◆ EXERCISE PROMPT
Copy each line from the records below in which the word "Prompts" is found.

Saved data entries:
━━━━━━━━━━

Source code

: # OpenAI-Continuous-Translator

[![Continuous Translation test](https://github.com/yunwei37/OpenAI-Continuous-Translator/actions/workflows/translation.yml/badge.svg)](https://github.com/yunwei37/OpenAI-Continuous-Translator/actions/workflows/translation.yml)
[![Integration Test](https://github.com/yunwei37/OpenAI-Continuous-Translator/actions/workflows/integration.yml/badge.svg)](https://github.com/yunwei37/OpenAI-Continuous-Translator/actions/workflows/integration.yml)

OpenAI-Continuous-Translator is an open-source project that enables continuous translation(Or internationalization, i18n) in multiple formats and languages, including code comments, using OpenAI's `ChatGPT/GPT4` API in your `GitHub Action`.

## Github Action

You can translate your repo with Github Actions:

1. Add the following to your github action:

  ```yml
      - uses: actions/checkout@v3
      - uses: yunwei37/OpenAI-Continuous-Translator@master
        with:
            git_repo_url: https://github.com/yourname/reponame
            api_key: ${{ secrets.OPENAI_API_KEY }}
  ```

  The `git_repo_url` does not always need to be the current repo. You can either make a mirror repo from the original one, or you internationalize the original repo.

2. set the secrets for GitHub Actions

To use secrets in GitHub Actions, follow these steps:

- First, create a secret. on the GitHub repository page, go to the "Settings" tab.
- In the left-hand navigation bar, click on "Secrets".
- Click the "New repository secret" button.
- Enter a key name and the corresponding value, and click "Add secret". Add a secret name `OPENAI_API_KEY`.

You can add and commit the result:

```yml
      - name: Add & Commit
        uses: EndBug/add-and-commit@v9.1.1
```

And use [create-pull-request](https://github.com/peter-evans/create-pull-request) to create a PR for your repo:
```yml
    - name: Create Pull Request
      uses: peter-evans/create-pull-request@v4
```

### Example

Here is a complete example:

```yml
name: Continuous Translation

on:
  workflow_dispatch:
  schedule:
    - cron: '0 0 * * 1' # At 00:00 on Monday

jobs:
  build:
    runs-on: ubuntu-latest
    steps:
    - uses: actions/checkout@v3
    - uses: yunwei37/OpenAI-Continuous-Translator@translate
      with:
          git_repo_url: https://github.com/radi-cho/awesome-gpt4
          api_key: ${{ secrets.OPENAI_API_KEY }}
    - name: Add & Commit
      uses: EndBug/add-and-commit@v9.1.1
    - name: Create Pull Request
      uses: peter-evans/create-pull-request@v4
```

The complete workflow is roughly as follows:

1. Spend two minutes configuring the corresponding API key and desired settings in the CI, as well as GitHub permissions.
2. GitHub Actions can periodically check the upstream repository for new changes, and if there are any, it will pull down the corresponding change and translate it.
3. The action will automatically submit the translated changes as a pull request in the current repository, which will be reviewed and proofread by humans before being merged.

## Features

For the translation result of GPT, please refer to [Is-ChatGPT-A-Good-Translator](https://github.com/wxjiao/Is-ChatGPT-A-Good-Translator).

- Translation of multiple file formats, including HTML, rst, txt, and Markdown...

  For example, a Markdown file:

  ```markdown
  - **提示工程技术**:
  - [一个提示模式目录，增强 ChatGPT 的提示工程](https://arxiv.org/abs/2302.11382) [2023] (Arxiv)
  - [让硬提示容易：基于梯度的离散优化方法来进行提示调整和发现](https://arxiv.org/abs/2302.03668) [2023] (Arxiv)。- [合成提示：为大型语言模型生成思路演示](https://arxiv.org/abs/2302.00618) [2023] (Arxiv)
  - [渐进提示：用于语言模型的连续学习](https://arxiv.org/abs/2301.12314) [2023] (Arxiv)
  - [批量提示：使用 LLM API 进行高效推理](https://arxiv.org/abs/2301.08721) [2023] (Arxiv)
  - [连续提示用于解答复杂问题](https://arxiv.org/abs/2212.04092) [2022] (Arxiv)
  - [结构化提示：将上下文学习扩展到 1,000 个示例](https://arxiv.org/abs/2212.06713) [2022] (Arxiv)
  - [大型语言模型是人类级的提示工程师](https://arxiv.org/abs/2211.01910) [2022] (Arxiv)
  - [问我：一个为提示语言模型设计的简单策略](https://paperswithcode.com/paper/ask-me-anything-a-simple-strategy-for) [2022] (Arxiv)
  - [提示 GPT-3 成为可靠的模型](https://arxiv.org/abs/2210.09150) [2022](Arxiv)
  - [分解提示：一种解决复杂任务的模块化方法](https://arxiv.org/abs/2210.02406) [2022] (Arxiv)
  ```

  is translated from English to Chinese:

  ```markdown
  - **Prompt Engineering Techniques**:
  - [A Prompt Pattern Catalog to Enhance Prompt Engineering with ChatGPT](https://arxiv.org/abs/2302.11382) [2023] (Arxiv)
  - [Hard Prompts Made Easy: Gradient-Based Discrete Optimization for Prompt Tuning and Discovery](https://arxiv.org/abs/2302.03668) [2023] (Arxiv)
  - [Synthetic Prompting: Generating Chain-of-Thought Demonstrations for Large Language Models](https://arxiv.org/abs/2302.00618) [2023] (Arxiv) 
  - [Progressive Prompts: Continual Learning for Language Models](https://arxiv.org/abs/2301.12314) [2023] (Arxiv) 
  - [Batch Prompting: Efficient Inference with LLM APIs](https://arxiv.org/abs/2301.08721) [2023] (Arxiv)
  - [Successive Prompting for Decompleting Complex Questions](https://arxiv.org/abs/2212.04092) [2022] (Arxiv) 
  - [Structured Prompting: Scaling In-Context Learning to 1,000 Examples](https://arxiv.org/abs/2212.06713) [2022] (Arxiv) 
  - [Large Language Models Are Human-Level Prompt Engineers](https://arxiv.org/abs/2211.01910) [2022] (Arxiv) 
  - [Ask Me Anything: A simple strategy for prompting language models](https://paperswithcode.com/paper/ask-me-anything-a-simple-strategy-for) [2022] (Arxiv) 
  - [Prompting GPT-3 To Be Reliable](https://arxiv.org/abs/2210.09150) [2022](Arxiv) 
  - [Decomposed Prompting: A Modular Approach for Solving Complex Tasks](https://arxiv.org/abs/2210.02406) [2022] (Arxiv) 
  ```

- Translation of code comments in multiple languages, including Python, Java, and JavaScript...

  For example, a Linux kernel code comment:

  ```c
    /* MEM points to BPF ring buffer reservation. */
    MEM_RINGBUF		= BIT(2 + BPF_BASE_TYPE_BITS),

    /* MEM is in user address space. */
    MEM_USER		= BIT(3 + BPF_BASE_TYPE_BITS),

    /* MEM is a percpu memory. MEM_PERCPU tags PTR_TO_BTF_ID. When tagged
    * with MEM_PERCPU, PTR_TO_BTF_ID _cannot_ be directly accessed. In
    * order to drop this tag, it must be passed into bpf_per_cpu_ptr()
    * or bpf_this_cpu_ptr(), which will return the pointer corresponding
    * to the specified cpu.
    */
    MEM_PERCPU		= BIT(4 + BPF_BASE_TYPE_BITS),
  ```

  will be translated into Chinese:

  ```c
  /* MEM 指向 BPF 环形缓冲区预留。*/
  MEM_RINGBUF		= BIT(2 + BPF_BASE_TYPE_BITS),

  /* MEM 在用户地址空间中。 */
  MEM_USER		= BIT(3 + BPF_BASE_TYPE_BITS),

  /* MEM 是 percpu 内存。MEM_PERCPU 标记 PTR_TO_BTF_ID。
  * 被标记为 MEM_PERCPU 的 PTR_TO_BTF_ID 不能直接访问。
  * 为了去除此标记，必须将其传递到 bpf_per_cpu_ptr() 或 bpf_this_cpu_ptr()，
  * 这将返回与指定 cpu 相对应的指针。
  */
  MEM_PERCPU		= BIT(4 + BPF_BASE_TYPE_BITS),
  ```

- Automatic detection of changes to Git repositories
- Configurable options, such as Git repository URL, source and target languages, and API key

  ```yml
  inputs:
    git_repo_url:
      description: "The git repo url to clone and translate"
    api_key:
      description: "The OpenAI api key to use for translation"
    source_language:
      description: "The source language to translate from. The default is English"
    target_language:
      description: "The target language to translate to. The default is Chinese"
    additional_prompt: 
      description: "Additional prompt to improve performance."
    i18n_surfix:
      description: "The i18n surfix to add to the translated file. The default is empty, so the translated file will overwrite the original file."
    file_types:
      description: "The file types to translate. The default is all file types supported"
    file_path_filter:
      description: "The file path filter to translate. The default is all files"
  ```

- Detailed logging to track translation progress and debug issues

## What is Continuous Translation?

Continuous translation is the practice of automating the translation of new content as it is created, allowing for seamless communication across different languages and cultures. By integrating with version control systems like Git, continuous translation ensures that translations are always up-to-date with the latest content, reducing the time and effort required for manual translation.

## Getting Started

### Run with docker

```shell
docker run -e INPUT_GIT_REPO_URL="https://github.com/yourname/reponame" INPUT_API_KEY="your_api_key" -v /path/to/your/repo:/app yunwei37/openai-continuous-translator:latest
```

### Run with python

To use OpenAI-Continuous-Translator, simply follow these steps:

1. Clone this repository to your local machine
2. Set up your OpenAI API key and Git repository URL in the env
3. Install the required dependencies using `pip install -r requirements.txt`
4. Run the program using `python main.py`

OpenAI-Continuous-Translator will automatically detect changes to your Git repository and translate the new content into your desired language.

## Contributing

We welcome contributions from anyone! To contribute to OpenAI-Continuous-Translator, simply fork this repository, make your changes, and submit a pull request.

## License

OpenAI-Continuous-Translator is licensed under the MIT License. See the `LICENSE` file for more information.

━━━━━━━━━━

◆ EXERCISE ANSWER
  - [Hard Prompts Made Easy: Gradient-Based Discrete Optimization for Prompt Tuning and Discovery](https://arxiv.org/abs/2302.03668) [2023] (Arxiv)
  - [Progressive Prompts: Continual Learning for Language Models](https://arxiv.org/abs/2301.12314) [2023] (Arxiv) 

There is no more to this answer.